By: Wolf M. Mooij and Donald L. DeAngelis

The snail kite (Rostrhamus sociabilis plumbeus Ridgway) is an endangered raptor whose North American distribution is limited to the freshwater marshes of southern and central Florida. The viability of the snail kite population is strongly linked with the hydrology of the system, due to the kite's almost total dependence on apple snails, which require a freshwater habitat. The number of habitat sites is limited and geographically separated. These sites are subject to both natural and anthropogenic drydowns, which can depress apple snail availability and affect the snail kite population.

To attempt to predict the effects of water regulation strategies across the snail kite's range on the population, an individual-based model has been developed for the population as part of the "Across Trophic Level System Simulation" (ATLSS) package of models.
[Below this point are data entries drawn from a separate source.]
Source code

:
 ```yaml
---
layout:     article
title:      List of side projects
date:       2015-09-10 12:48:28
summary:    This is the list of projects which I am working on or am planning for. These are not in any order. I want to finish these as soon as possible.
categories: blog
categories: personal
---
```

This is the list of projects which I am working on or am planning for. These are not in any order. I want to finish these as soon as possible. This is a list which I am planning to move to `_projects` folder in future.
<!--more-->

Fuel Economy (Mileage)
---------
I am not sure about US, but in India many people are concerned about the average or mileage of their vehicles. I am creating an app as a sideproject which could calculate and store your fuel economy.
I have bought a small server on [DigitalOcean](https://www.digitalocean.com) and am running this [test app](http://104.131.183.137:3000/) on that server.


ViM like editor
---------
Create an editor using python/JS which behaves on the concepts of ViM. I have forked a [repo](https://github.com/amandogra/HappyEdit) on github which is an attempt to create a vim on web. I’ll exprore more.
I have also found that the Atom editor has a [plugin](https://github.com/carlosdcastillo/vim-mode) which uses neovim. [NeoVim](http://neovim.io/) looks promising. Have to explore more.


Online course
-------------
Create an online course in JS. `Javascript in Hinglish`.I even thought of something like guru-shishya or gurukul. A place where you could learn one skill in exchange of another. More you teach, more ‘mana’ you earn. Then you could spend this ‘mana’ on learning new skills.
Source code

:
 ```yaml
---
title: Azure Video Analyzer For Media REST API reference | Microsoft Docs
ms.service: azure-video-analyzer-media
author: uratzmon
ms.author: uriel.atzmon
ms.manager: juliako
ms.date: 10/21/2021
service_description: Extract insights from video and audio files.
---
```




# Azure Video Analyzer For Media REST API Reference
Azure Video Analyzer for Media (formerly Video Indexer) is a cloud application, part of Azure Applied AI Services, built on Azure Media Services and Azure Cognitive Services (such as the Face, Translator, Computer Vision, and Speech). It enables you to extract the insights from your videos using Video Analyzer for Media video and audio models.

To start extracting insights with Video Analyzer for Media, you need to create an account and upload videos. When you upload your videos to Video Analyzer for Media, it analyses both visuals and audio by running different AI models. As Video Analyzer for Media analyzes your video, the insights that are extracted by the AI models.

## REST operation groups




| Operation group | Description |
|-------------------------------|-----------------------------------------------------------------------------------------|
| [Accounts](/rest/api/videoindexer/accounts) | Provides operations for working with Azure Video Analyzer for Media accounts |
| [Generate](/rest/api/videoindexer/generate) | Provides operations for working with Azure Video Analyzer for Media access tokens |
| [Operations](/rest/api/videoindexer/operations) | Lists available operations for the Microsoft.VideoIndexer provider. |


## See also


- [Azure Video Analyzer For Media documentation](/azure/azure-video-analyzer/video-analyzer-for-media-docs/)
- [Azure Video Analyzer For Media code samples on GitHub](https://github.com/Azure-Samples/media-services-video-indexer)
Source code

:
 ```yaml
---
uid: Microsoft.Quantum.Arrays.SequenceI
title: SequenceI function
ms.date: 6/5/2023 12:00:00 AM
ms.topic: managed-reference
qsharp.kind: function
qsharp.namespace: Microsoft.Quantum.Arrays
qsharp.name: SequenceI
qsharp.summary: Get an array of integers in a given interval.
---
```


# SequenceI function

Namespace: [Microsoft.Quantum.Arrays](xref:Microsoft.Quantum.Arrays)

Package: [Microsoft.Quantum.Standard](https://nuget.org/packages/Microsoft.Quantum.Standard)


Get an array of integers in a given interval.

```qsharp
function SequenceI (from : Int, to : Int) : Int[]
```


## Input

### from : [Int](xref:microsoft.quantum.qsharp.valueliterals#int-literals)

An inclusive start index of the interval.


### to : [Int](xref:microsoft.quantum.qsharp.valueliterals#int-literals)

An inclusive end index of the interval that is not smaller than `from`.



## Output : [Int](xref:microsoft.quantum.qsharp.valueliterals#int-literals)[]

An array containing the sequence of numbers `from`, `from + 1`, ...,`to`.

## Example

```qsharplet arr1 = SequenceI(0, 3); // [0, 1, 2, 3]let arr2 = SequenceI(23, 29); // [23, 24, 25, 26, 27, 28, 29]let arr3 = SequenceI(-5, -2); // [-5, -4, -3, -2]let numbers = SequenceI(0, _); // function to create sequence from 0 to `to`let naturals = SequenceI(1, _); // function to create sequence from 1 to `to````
The model aims at predicting the viability of the snail kite population under a range of hydrologic scenarios. It is hypothesized that this viability depends critically on the frequency of droughts, but also on the spatial extent of these droughts. A systemwide drought is likely to result in increased mortality, whereas the birds can respond to a local drought by migration. The model allows one to study the effects of both drought frequency at local habitat sites and the amount of correlation of droughts among the sites.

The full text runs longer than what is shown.